Lousy forecasting, poorly managed promotions and problems in the last fifty yards of the supply chain continue to dog on-shelf availability, according to young managers polled for our reader panel.
The overwhelming majority (98%) of IGD’s Leading Edge members said they continued to lose sales because products were not on the shelf when customers wanted them.
Out-of-stocks were blamed on a range of factors including inaccurate forecasting, badly managed promotions, extreme weather, poor supplier service levels, systems issues and a lack of communication between trading partners.
However, four out of five respondents cited instore logistics problems as the biggest contributor to out of stocks, with products getting to the store but not always making it to the shelf.
Contrary to popular belief, out of stocks were not necessarily more prevalent in the independent sector, claimed manufacturers on the panel.

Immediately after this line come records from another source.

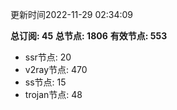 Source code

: 更新时间2022-11-29 02:34:09

**总订阅: 45**
**总节点: 1806**
**有效节点: 553**
- ssr节点: 20
- v2ray节点: 470
- ss节点: 15
- trojan节点: 48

As ECR UK prepares to publish its first major survey on on-shelf availability across the multiples, 84% of young managers surveyed said current measures of out of stocks were unreliable. This was mainly due to variations in the way retailers measured availability, with some conducting physical checks on key lines at different points in the day and others relying on systems checks.
One Leading Edge member said: “In my role I monitor availability levels on a daily basis. I think it’s very difficult to put a lack of availability down to one cause. The key is understanding how an individual product within the supply chain works, even down to store level.
“This is easier in an Every Day Low Cost environment as demand is flatter and availability more achievable.”